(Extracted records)
- Opening Delimiter -

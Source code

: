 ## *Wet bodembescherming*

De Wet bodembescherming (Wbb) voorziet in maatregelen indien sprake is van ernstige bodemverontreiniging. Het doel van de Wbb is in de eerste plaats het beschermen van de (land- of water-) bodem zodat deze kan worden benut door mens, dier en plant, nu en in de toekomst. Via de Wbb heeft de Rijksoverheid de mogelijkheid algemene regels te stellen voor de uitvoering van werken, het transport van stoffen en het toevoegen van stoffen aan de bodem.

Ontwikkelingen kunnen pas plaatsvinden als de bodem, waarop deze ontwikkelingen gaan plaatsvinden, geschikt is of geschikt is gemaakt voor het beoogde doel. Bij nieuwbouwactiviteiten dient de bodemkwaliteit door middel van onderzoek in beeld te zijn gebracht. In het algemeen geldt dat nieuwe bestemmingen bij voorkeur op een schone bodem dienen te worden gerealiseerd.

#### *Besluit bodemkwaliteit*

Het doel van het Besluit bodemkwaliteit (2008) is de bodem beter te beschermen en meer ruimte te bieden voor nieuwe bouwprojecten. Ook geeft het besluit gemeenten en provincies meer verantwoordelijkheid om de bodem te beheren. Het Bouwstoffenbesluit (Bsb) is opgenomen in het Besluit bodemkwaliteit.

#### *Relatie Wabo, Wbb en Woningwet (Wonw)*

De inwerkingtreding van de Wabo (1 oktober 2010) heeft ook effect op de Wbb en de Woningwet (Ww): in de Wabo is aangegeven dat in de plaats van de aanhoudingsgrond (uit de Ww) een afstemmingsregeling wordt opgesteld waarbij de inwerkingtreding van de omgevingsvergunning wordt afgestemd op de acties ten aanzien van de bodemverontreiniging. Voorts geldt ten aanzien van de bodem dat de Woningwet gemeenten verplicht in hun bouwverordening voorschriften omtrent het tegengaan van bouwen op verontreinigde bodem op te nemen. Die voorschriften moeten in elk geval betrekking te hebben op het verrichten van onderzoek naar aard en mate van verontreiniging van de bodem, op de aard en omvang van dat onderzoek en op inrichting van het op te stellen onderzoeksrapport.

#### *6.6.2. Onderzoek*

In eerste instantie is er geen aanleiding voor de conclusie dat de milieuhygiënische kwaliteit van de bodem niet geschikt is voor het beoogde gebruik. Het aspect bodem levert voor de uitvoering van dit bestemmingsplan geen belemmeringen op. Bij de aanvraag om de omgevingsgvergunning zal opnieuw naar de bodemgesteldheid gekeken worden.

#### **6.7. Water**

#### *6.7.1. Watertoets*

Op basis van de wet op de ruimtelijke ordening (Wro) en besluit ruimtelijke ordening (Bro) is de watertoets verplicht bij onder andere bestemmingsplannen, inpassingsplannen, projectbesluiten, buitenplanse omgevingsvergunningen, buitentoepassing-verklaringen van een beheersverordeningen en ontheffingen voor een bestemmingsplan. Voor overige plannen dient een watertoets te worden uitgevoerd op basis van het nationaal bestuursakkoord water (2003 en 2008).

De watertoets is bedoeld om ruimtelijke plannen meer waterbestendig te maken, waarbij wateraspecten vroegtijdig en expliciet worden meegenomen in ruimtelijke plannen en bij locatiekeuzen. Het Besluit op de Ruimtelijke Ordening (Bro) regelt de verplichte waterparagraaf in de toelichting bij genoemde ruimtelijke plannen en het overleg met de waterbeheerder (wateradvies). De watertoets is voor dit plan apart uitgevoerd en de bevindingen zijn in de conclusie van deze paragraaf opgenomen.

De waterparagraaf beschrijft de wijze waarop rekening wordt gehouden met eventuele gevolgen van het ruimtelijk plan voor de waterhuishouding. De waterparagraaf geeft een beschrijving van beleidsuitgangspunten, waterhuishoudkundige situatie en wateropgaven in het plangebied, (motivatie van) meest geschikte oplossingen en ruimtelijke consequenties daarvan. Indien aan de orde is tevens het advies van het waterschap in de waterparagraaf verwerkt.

- Closing Delimiter -

> **Exercise instructions**
Using the entries above, quote each line verbatim from the first through the line that contains "#### *Besluit bodemkwaliteit*".

> **Exercise answer**
Source code

: ## *Wet bodembescherming*

De Wet bodembescherming (Wbb) voorziet in maatregelen indien sprake is van ernstige bodemverontreiniging. Het doel van de Wbb is in de eerste plaats het beschermen van de (land- of water-) bodem zodat deze kan worden benut door mens, dier en plant, nu en in de toekomst. Via de Wbb heeft de Rijksoverheid de mogelijkheid algemene regels te stellen voor de uitvoering van werken, het transport van stoffen en het toevoegen van stoffen aan de bodem.

Ontwikkelingen kunnen pas plaatsvinden als de bodem, waarop deze ontwikkelingen gaan plaatsvinden, geschikt is of geschikt is gemaakt voor het beoogde doel. Bij nieuwbouwactiviteiten dient de bodemkwaliteit door middel van onderzoek in beeld te zijn gebracht. In het algemeen geldt dat nieuwe bestemmingen bij voorkeur op een schone bodem dienen te worden gerealiseerd.

#### *Besluit bodemkwaliteit*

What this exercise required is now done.